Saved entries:
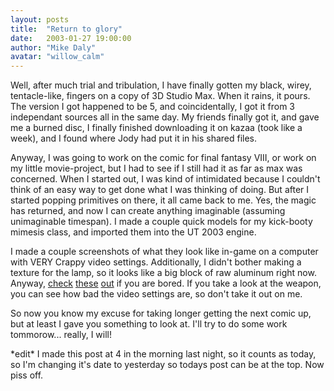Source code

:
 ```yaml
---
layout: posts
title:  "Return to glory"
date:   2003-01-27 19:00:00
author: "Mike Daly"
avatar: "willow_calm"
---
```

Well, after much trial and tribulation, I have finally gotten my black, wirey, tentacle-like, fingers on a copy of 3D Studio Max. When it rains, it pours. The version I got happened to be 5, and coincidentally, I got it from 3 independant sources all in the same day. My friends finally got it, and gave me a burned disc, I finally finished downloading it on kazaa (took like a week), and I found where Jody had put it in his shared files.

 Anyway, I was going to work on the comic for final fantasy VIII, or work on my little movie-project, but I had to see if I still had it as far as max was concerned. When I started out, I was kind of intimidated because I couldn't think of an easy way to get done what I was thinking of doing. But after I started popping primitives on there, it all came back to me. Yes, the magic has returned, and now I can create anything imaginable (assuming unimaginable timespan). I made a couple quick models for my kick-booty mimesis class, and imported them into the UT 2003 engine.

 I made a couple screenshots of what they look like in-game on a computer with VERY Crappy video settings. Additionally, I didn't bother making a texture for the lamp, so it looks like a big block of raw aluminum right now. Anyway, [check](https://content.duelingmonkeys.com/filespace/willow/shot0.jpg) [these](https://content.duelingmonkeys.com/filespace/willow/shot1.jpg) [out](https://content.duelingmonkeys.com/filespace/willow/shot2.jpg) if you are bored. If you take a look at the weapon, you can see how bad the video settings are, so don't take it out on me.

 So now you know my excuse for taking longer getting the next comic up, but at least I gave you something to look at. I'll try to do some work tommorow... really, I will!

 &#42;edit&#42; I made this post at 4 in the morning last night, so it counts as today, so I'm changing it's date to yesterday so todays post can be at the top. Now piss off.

YOUR GOAL: The full text of the data above, exact and without pictures, is what to return.

COMPLETED TASK:
Source code

:
 ```yaml
---
layout: posts
title:  "Return to glory"
date:   2003-01-27 19:00:00
author: "Mike Daly"
avatar: "willow_calm"
---
```

Well, after much trial and tribulation, I have finally gotten my black, wirey, tentacle-like, fingers on a copy of 3D Studio Max. When it rains, it pours. The version I got happened to be 5, and coincidentally, I got it from 3 independant sources all in the same day. My friends finally got it, and gave me a burned disc, I finally finished downloading it on kazaa (took like a week), and I found where Jody had put it in his shared files.

 Anyway, I was going to work on the comic for final fantasy VIII, or work on my little movie-project, but I had to see if I still had it as far as max was concerned. When I started out, I was kind of intimidated because I couldn't think of an easy way to get done what I was thinking of doing. But after I started popping primitives on there, it all came back to me. Yes, the magic has returned, and now I can create anything imaginable (assuming unimaginable timespan). I made a couple quick models for my kick-booty mimesis class, and imported them into the UT 2003 engine.

 I made a couple screenshots of what they look like in-game on a computer with VERY Crappy video settings. Additionally, I didn't bother making a texture for the lamp, so it looks like a big block of raw aluminum right now. Anyway, [check](https://content.duelingmonkeys.com/filespace/willow/shot0.jpg) [these](https://content.duelingmonkeys.com/filespace/willow/shot1.jpg) [out](https://content.duelingmonkeys.com/filespace/willow/shot2.jpg) if you are bored. If you take a look at the weapon, you can see how bad the video settings are, so don't take it out on me.

 So now you know my excuse for taking longer getting the next comic up, but at least I gave you something to look at. I'll try to do some work tommorow... really, I will!

 &#42;edit&#42; I made this post at 4 in the morning last night, so it counts as today, so I'm changing it's date to yesterday so todays post can be at the top. Now piss off.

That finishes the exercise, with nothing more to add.